--- Supplied information Enclosed Below ---

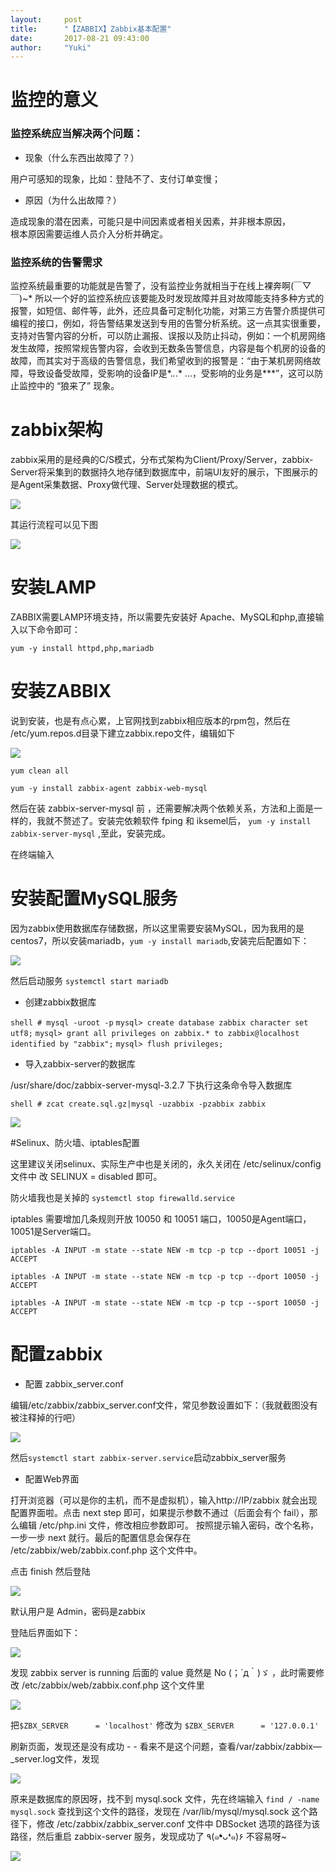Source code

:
 ```yaml
---
layout:     post
title:      "【ZABBIX】Zabbix基本配置"
date:       2017-08-21 09:43:00
author:     "Yuki"
---
```


# 监控的意义

### 监控系统应当解决两个问题：

* 现象（什么东西出故障了？）
	
 用户可感知的现象，比如：登陆不了、支付订单变慢；

* 原因（为什么出故障？）

造成现象的潜在因素，可能只是中间因素或者相关因素，并非根本原因，	
根本原因需要运维人员介入分析并确定。

### 监控系统的告警需求

监控系统最重要的功能就是告警了，没有监控业务就相当于在线上裸奔啊(￣▽￣)~* 所以一个好的监控系统应该要能及时发现故障并且对故障能支持多种方式的报警，如短信、邮件等，此外，还应具备可定制化功能，对第三方告警介质提供可编程的接口，例如，将告警结果发送到专用的告警分析系统。这一点其实很重要，支持对告警内容的分析，可以防止漏报、误报以及防止抖动，例如：一个机房网络发生故障，按照常规告警内容，会收到无数条告警信息，内容是每个机房的设备的故障，而其实对于高级的告警信息，我们希望收到的报警是：“由于某机房网络故障，导致设备受故障，受影响的设备IP是*.*.*.* ...，受影响的业务是***”，这可以防止监控中的 “狼来了” 现象。

# zabbix架构

zabbix采用的是经典的C/S模式，分布式架构为Client/Proxy/Server，zabbix-Server将采集到的数据持久地存储到数据库中，前端UI友好的展示，下图展示的是Agent采集数据、Proxy做代理、Server处理数据的模式。

<img src="../../../../../img/blogs/zabbix/01.png">

其运行流程可以见下图

<img src="../../../../../img/blogs/zabbix/02.png">

# 安装LAMP

ZABBIX需要LAMP环境支持，所以需要先安装好 Apache、MySQL和php,直接输入以下命令即可：

`yum -y install httpd,php,mariadb`

# 安装ZABBIX

说到安装，也是有点心累，上官网找到zabbix相应版本的rpm包，然后在 /etc/yum.repos.d目录下建立zabbix.repo文件，编辑如下

<img src="../../../../../img/blogs/zabbix/03.png">

	yum clean all

	yum -y install zabbix-agent zabbix-web-mysql 

然后在装 zabbix-server-mysql 前  ，还需要解决两个依赖关系，方法和上面是一样的，我就不赘述了。安装完依赖软件 fping 和 iksemel后， `yum -y install zabbix-server-mysql` ,至此，安装完成。

在终端输入

# 安装配置MySQL服务

因为zabbix使用数据库存储数据，所以这里需要安装MySQL，因为我用的是centos7，所以安装mariadb，`yum -y install mariadb`,安装完后配置如下：

<img src="../../../../../img/blogs/zabbix/03.png">

然后启动服务 `systemctl start mariadb`

* 创建zabbix数据库

`shell # mysql -uroot -p`
`mysql> create database zabbix character set utf8;`
`mysql> grant all privileges on zabbix.* to zabbix@localhost identified by "zabbix";`
`mysql> flush privileges;`

* 导入zabbix-server的数据库

/usr/share/doc/zabbix-server-mysql-3.2.7 下执行这条命令导入数据库 

`shell # zcat create.sql.gz|mysql -uzabbix -pzabbix zabbix`

<img src="../../../../../img/blogs/zabbix/05.png">

#Selinux、防火墙、iptables配置

这里建议关闭selinux、实际生产中也是关闭的，永久关闭在 /etc/selinux/config 文件中 改 SELINUX = disabled 即可。

防火墙我也是关掉的 `systemctl stop firewalld.service`

iptables 需要增加几条规则开放 10050 和 10051 端口，10050是Agent端口，10051是Server端口。

`iptables -A INPUT -m state --state NEW -m tcp -p tcp --dport 10051 -j ACCEPT`

`iptables -A INPUT -m state --state NEW -m tcp -p tcp --dport 10050 -j ACCEPT`

`iptables -A INPUT -m state --state NEW -m tcp -p tcp --sport 10050 -j ACCEPT`

# 配置zabbix

* 配置 zabbix_server.conf

编辑/etc/zabbix/zabbix_server.conf文件，常见参数设置如下：（我就截图没有被注释掉的行吧） 

<img src="../../../../../img/blogs/zabbix/06.png">

然后`systemctl start zabbix-server.service`启动zabbix_server服务

* 配置Web界面

打开浏览器（可以是你的主机，而不是虚拟机），输入http://IP/zabbix 就会出现配置界面啦。点击 next step 即可，如果提示参数不通过（后面会有个 fail），那么编辑 /etc/php.ini 文件，修改相应参数即可。  按照提示输入密码，改个名称，一步一步 next 就行。最后的配置信息会保存在 /etc/zabbix/web/zabbix.conf.php 这个文件中。

点击 finish 然后登陆

<img src="../../../../../img/blogs/zabbix/07.png">

默认用户是 Admin，密码是zabbix

登陆后界面如下：

<img src="../../../../../img/blogs/zabbix/08.png">

发现 zabbix server is running 后面的 value 竟然是 No (；´д｀)ゞ  ，此时需要修改 /etc/zabbix/web/zabbix.conf.php 这个文件里 

<img src="../../../../../img/blogs/zabbix/09.png">

把`$ZBX_SERVER      = 'localhost'` 修改为 `$ZBX_SERVER      = '127.0.0.1'`

刷新页面，发现还是没有成功 - - 看来不是这个问题，查看/var/zabbix/zabbix—_server.log文件，发现

<img src="../../../../../img/blogs/zabbix/10.png">

原来是数据库的原因呀，找不到 mysql.sock 文件，先在终端输入 `find / -name mysql.sock` 查找到这个文件的路径，发现在 /var/lib/mysql/mysql.sock 这个路径下，修改 /etc/zabbix/zabbix_server.conf 文件中 DBSocket 选项的路径为该路径，然后重启 zabbix-server 服务，发现成功了 ٩(๑❛ᴗ❛๑)۶ 不容易呀~

<img src="../../../../../img/blogs/zabbix/11.png">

--- End of Enclosed Supplied information ---

Description of the task: Among the records above, find the lines that contain "privileges" and copy every one.

Written response:
`mysql> grant all privileges on zabbix.* to zabbix@localhost identified by "zabbix";`
`mysql> flush privileges;`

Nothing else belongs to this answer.